▶ About this exercise
Look through the data below. Show each line where the string "rule" occurs.

▶ Task material
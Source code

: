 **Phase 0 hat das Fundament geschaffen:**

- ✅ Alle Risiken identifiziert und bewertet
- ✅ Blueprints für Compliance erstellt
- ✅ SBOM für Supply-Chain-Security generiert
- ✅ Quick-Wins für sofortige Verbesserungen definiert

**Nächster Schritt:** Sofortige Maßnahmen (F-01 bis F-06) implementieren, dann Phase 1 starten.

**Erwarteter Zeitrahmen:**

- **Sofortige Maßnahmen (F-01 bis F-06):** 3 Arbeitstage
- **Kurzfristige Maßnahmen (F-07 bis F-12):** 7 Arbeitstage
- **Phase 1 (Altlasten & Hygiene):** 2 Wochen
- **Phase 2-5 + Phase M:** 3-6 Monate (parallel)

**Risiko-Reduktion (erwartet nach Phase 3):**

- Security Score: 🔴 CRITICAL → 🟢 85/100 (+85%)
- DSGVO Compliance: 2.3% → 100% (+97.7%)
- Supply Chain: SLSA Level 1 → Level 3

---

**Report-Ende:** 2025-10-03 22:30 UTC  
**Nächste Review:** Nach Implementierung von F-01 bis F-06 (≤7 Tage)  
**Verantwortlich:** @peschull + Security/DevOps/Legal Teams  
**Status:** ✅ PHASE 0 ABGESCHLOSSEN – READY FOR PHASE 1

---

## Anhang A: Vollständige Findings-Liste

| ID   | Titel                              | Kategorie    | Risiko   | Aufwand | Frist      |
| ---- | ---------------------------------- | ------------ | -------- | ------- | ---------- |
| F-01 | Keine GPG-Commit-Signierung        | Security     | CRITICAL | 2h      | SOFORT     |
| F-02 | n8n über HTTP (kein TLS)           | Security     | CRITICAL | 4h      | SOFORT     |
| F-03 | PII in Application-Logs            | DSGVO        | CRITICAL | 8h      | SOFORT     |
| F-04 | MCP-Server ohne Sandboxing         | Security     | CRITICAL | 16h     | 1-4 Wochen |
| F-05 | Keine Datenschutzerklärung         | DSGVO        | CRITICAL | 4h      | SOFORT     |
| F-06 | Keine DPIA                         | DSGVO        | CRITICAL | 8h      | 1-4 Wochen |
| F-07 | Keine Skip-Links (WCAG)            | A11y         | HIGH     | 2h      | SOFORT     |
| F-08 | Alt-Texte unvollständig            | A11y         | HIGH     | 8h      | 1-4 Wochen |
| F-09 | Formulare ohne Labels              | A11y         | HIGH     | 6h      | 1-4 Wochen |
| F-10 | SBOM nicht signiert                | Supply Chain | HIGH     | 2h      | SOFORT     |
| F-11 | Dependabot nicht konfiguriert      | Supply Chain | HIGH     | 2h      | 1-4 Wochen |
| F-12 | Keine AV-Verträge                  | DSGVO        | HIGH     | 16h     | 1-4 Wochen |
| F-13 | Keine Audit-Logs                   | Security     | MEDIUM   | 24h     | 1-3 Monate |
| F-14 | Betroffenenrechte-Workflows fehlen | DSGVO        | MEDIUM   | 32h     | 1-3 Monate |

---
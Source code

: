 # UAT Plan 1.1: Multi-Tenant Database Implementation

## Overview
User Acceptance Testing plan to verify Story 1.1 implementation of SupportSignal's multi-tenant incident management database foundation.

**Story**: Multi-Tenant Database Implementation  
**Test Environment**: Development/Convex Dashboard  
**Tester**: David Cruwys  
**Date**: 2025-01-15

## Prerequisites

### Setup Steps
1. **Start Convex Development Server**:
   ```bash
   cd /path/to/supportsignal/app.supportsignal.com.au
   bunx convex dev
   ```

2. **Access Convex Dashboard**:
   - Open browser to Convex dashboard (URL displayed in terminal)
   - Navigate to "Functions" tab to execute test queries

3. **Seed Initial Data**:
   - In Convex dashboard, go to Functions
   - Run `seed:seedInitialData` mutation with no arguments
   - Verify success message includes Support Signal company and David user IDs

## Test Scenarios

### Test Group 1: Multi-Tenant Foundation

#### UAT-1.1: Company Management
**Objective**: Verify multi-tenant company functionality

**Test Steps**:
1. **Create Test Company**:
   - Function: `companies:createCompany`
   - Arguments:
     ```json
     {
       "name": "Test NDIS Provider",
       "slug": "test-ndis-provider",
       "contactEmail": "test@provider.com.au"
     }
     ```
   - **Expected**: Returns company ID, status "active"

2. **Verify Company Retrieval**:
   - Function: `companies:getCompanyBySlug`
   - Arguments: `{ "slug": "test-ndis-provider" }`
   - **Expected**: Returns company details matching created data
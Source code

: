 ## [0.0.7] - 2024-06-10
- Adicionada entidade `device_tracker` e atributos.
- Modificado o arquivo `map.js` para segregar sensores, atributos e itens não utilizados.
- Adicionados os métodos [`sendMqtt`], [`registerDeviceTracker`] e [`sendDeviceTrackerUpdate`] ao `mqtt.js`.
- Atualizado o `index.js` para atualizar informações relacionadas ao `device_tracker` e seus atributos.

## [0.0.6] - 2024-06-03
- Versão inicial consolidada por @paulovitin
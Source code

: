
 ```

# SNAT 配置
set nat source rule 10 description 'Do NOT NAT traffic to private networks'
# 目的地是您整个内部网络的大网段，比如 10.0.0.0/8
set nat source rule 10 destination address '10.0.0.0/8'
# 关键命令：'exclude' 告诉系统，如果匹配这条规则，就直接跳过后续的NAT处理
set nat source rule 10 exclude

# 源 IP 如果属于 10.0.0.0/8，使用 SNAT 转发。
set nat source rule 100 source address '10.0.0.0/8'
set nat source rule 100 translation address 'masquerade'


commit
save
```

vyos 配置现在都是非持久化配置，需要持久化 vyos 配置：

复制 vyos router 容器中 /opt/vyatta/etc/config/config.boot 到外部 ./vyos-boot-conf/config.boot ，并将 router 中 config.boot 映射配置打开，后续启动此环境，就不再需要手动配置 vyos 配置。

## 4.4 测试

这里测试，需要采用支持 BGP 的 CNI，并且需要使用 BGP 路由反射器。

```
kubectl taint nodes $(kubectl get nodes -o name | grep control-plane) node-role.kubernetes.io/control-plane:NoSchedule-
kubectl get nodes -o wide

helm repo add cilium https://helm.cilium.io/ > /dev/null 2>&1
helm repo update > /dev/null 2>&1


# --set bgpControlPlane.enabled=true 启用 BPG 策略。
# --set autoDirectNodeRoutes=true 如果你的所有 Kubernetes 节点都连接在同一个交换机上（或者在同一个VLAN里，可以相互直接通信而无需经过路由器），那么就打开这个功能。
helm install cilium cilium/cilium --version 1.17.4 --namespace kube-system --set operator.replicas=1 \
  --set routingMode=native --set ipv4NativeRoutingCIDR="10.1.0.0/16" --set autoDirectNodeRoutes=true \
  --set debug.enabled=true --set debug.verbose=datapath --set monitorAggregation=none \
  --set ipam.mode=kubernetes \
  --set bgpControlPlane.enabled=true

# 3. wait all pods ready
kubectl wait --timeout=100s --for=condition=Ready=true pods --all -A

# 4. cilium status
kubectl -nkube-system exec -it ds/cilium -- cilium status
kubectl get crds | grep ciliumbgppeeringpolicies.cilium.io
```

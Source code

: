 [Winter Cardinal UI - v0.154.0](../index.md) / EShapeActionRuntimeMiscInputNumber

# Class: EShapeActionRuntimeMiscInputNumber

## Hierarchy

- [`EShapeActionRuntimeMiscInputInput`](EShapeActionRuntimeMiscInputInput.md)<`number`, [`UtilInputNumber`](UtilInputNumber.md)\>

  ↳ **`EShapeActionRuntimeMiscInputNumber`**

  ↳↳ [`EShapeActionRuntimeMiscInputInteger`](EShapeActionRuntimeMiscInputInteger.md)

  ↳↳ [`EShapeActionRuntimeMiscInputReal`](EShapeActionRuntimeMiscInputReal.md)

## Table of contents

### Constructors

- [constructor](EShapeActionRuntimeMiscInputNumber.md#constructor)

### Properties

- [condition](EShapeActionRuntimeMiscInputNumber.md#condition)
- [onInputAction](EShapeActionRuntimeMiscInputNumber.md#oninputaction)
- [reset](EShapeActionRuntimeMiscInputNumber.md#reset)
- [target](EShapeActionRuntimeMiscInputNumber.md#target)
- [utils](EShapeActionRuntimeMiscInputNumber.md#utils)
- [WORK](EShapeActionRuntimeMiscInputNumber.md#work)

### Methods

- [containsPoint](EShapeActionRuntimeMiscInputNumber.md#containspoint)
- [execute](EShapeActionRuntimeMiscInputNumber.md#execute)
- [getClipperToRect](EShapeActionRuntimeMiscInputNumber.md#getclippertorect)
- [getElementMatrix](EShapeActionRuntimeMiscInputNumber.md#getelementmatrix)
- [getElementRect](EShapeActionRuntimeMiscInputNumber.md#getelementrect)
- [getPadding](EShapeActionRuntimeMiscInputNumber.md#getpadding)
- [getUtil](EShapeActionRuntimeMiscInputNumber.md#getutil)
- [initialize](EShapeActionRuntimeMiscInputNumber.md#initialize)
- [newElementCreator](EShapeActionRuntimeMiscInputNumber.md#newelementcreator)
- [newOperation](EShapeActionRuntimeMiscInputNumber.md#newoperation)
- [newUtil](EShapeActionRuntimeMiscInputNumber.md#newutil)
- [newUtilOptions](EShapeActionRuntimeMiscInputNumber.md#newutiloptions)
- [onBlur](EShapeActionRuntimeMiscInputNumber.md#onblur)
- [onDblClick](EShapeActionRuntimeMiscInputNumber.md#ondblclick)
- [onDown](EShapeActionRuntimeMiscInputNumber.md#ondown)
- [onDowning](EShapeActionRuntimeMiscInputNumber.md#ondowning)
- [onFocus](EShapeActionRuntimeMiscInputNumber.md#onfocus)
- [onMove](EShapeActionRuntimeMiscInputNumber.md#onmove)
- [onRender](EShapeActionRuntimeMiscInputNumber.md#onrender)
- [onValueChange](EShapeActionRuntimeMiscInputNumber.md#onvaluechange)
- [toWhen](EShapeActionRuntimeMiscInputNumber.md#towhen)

▶ Response
set nat source rule 10 description 'Do NOT NAT traffic to private networks'
set nat source rule 10 destination address '10.0.0.0/8'
set nat source rule 10 exclude
set nat source rule 100 source address '10.0.0.0/8'
set nat source rule 100 translation address 'masquerade'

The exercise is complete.